Page 794 - e-KLIPING KETENAGAKERJAAN 6 OKTOBER 2020
P. 794
Presiden Federasi Serikat Buruh Makanan dan Minuman (FSBMM), Dwi Haryoto mengatakan
perubahan fundamental undang-undang (UU) yang mempengaruhi nasib setiap warga negara
tidak boleh dipaksakan. Apalagi saat ini Indonesia tengah dilanda pandemi COVID-19 dan
menghadapi krisis sebagai dampaknya.
Sementara itu, Federasi Buruh Transportasi Pelabuhan Indonesia (FBTPI) menyatakan buruh
tidak diberikan kesempatan untuk berpartisipasi secara penuh dalam membahas RUU Cipatker.

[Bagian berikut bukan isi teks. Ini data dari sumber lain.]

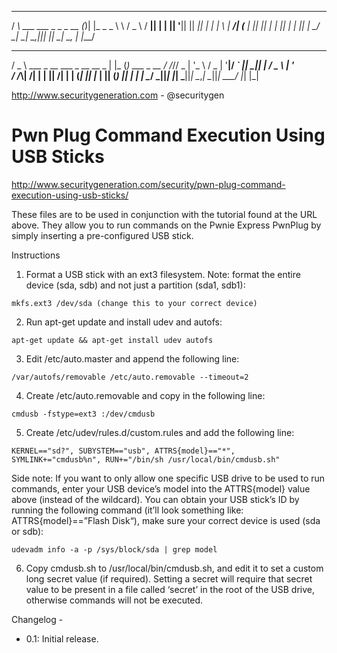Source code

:  __                           _  _
/ _\  ___   ___  _   _  _ __ (_)| |_  _   _
\ \  / _ \ / __|| | | || '__|| || __|| | | |
_\ \|  __/| (__ | |_| || |   | || |_ | |_| |
\__/ \___| \___| \__,_||_|   |_| \__| \__, |
                                      |___/

   ___                                _    _
  / _ \ ___  _ __    ___  _ __  __ _ | |_ (_)  ___   _ __
 / /_\// _ \| '_ \  / _ \| '__|/ _` || __|| | / _ \ | '_ \
/ /_\\|  __/| | | ||  __/| |  | (_| || |_ | || (_) || | | |
\____/ \___||_| |_| \___||_|   \__,_| \__||_| \___/ |_| |_|


http://www.securitygeneration.com - @securitygen

Pwn Plug Command Execution Using USB Sticks
===

http://www.securitygeneration.com/security/pwn-plug-command-execution-using-usb-sticks/

These files are to be used in conjunction with the tutorial found at the URL above. They allow you to run commands on the Pwnie Express PwnPlug by simply inserting a pre-configured USB stick.

Instructions

1. Format a USB stick with an ext3 filesystem. Note: format the entire device (sda, sdb) and not just a partition (sda1, sdb1): 
```shell
mkfs.ext3 /dev/sda (change this to your correct device)
```
2. Run apt-get update and install udev and autofs:
```shell
apt-get update && apt-get install udev autofs
```
3. Edit /etc/auto.master and append the following line:
```shell
/var/autofs/removable /etc/auto.removable --timeout=2
```
4. Create /etc/auto.removable and copy in the following line:
```shell
cmdusb -fstype=ext3 :/dev/cmdusb
```
5. Create /etc/udev/rules.d/custom.rules and add the following line:
```shell
KERNEL=="sd?", SUBYSTEM=="usb", ATTRS{model}=="*", SYMLINK+="cmdusb%n", RUN+="/bin/sh /usr/local/bin/cmdusb.sh"
```
Side note: If you want to only allow one specific USB drive to be used to run commands, enter your USB device’s model into the ATTRS{model} value above (instead of the wildcard). You can obtain your USB stick’s ID by running the following command (it’ll look something like: ATTRS{model}==”Flash Disk“), make sure your correct device is used (sda or sdb):
```shell
udevadm info -a -p /sys/block/sda | grep model
```
6. Copy cmdusb.sh to /usr/local/bin/cmdusb.sh, and edit it to set a custom long secret value (if required). Setting a secret will require that secret value to be present in a file called ‘secret’ in the root of the USB drive, otherwise commands will not be executed.




Changelog -

- 0.1: Initial release.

Padahal RUU ini akan mempengaruhi kehidupan warga negara, khususnya buruh, dalam
beberapa dekade ke depan.
"Oleh karena itu, omnibus law harus dihentikan. Diskusi lebih lanjut harus dilakukan setelah
pandemi ini berakhir ketika kita dapat berbicara dan berpartisipasi dengan bebas," tegas Ketua
Umum FBTPI Salman.
Federasi Serikat Pekerja Mandiri (FSPM) menyebut RUU Ciptaker memberikan janji semua akan
tersedianya lebih banyak pekerjaan di masa depan. Presiden FSPM Husni Mubarok
mempertanyakan pekerjaan seperti apa yang diciptakan.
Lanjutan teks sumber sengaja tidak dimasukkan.